Multi-Node Inference:
Multi-node inference scales up this process by distributing the workload across several computing nodes, each typically equipped with one or more GPUs. This is particularly useful for handling large models that require substantial computational power. It combines two key parallelization techniques:
- Tensor Parallelism: Within a single node, the model’s complex numerical operations (e.g., matrix multiplications) are divided among multiple GPUs. Think of it as breaking a large calculation into smaller pieces that can be processed simultaneously by different GPUs.
- Pipeline Parallelism: The inference process is divided into sequential stages, with each node responsible for one stage. This is similar to an assembly line, where each node completes a specific part of the overall task before passing it along.
Together, these methods ensure that multi-node inference efficiently utilizes available hardware resources, reducing processing time and improving throughput for both real-time and batch predictions.
Use multi-node inference whenever you are trying to use a very large model that will not fit into all available GPU memory on a single node. As an example, Llama-3.3-70B-Instruct requires roughly 150G of GPU memory when serving. If you were serving this on BM.GPU.A10.4, the 4 A10 GPUs have a combined 100G of GPU memory, so the model is too large to fit onto this one node. You must distribute the model weights across the GPUs of each node (tensor parallelism) and the GPUs in other nodes (pipeline parallelism) in order to run LLM inference with such large models.

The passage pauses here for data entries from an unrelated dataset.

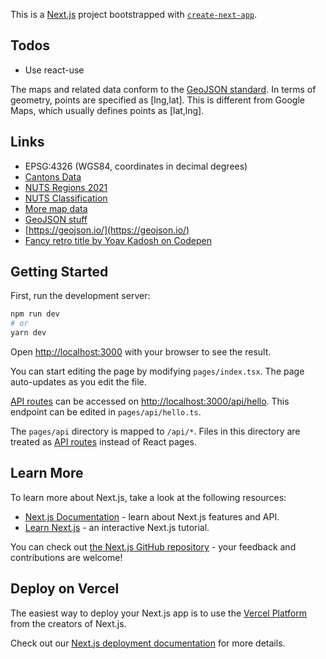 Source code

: This is a [Next.js](https://nextjs.org/) project bootstrapped with [`create-next-app`](https://github.com/vercel/next.js/tree/canary/packages/create-next-app).

## Todos

- Use react-use

The maps and related data conform to the [GeoJSON standard](https://en.wikipedia.org/wiki/GeoJSON). In terms of geometry, points are specified as [lng,lat]. This is different from Google Maps, which usually defines points as [lat,lng].

## Links

- EPSG:4326 (WGS84, coordinates in decimal degrees)
- [Cantons Data](https://gisco-services.ec.europa.eu/distribution/v2/nuts/geojson/NUTS_RG_03M_2021_4326.geojson)
- [NUTS Regions 2021](https://gisco-services.ec.europa.eu/distribution/v2/nuts/nuts-2021-units.html)
- [NUTS Classification](https://ec.europa.eu/eurostat/web/nuts/background)
- [More map data](https://hub.arcgis.com/datasets/252471276c9941729543be8789e06e12_0/explore?location=6.177935%2C-7.522465%2C4.59)
- [GeoJSON stuff](https://macwright.com/2015/03/23/geojson-second-bite.html#features)
- [https://geojson.io/](https://geojson.io/)
- [Fancy retro title by Yoav Kadosh on Codepen](https://codepen.io/ykadosh/pen/zYNxVKr?__cf_chl_jschl_tk__)

## Getting Started

First, run the development server:

```bash
npm run dev
# or
yarn dev
```

Open [http://localhost:3000](http://localhost:3000) with your browser to see the result.

You can start editing the page by modifying `pages/index.tsx`. The page auto-updates as you edit the file.

[API routes](https://nextjs.org/docs/api-routes/introduction) can be accessed on [http://localhost:3000/api/hello](http://localhost:3000/api/hello). This endpoint can be edited in `pages/api/hello.ts`.

The `pages/api` directory is mapped to `/api/*`. Files in this directory are treated as [API routes](https://nextjs.org/docs/api-routes/introduction) instead of React pages.

## Learn More

To learn more about Next.js, take a look at the following resources:

- [Next.js Documentation](https://nextjs.org/docs) - learn about Next.js features and API.
- [Learn Next.js](https://nextjs.org/learn) - an interactive Next.js tutorial.

You can check out [the Next.js GitHub repository](https://github.com/vercel/next.js/) - your feedback and contributions are welcome!

## Deploy on Vercel

The easiest way to deploy your Next.js app is to use the [Vercel Platform](https://vercel.com/new?utm_medium=default-template&filter=next.js&utm_source=create-next-app&utm_campaign=create-next-app-readme) from the creators of Next.js.

Check out our [Next.js deployment documentation](https://nextjs.org/docs/deployment) for more details.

- Find the number of parameters in your model (usually in the name of the model such as Llama-3.3-70B-Instruct would have 70 billion parameters)

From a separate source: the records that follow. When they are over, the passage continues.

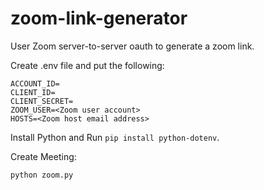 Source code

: # zoom-link-generator
User Zoom server-to-server oauth to generate a zoom link.

Create .env file and put the following: 

```
ACCOUNT_ID=
CLIENT_ID=
CLIENT_SECRET=
ZOOM_USER=<Zoom user account>
HOSTS=<Zoom host email address>
```

Install Python and Run `pip install python-dotenv`. 

Create Meeting: 
```
python zoom.py
```
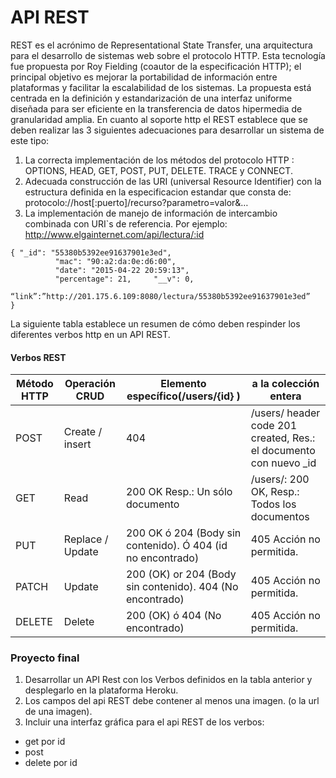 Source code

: # API REST


REST es el acrónimo de Representational State Transfer, una arquitectura para el desarrollo de sistemas web sobre el protocolo HTTP. Esta tecnología fue propuesta por Roy Fielding (coautor de la especificación HTTP); el principal objetivo  es mejorar la portabilidad de información entre plataformas y facilitar la escalabilidad de los sistemas. La propuesta está centrada en la definición y estandarización de una interfaz uniforme diseñada para ser eficiente en la transferencia de datos hipermedia de granularidad amplia.
En cuanto al soporte http el REST establece que se deben realizar las 3 siguientes adecuaciones para desarrollar un sistema de este tipo:
1.	La correcta implementación de los métodos del protocolo HTTP  : OPTIONS, HEAD, GET, POST, PUT, DELETE. TRACE y CONNECT.
2.	Adecuada construcción de las URI (universal Resource Identifier) con la estructura definida en la especificacion estandar que consta de:
protocolo://host[:puerto]/recurso?parametro=valor&…
3.	La implementación de manejo de información de intercambio combinada con URI`s de referencia. Por ejemplo:
http://www.elgainternet.com/api/lectura/:id

```
{ "_id": "55380b5392ee91637901e3ed",
          "mac": "90:a2:da:0e:d6:00",
          "date": "2015-04-22 20:59:13",
          "percentage": 21,     "__v": 0,
	   “link”:”http://201.175.6.109:8080/lectura/55380b5392ee91637901e3ed”
}
```


La siguiente tabla establece un resumen de cómo deben respinder los diferentes verbos http en un API REST.

#### Verbos REST

Método HTTP | Operación CRUD | Elemento específico(/users/{id} ) | a la colección entera
----------- | -------------- | ------------------- | --------------
POST | Create / insert |  404 |  /users/ header code 201 created, Res.: el documento con nuevo _id
GET | Read  |  200 OK Resp.: Un sólo documento |  /users/: 200 OK, Resp.: Todos los documentos
PUT | Replace / Update |  200 OK ó 204 (Body sin contenido). Ó 404 (id no encontrado) | 405 Acción no permitida.
PATCH | Update |  200 (OK) or 204 (Body sin contenido). 404 (No encontrado) |  405 Acción no permitida.
DELETE | Delete |  200 (OK) ó 404 (No encontrado) |  405 Acción no permitida.

### Proyecto final
1. Desarrollar un API Rest con los Verbos definidos en la tabla anterior y desplegarlo en la plataforma Heroku.
2. Los campos del api REST debe contener al  menos una imagen. (o la url de una imagen).
3. Incluir una interfaz gráfica para el api REST de los verbos:
  - get por id
  - post
  - delete por id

- Determine the precision of the model (FP32 vs FP16 vs FP8) - you can find this in the config.json of the model if on hugging face (look for the torch_dtype); a good assumption is that the model was trained on FP32 and is served on FP16 so FP16 is what you would use for your model precision
- Use formula here: https://ksingh7.medium.com/calculate-how-much-gpu-memory-you-need-to-serve-any-llm-67301a844f21 or https://www.substratus.ai/blog/calculating-gpu-memory-for-llm to determine the amount of GPU memory needed
- Determine which shapes you have access to and how much GPU memory each instance of that shape has: https://docs.oracle.com/en-us/iaas/Content/Compute/References/computeshapes.htm (ex: VM.GPU2.1 has 16 GB of GPU memory per instance). Note that as of right now, you must use the same shape across the entire node pool when using multi-node inference. Mix and match of shape types is not supported within the node pool used for the multi-node inference blueprint.
- Divide the total GPU memory size needed (from Step #3) by the amount of GPU memory per instance of the shape you chose in Step #4. Round up to the nearest whole number. This will be the total number of nodes you will need in your node pool for the given shape and model.
Want to use RDMA with multinode inference? See here for details
We are using vLLM and Ray using the LeaderWorkerSet (LWS) to manage state between multiple nodes.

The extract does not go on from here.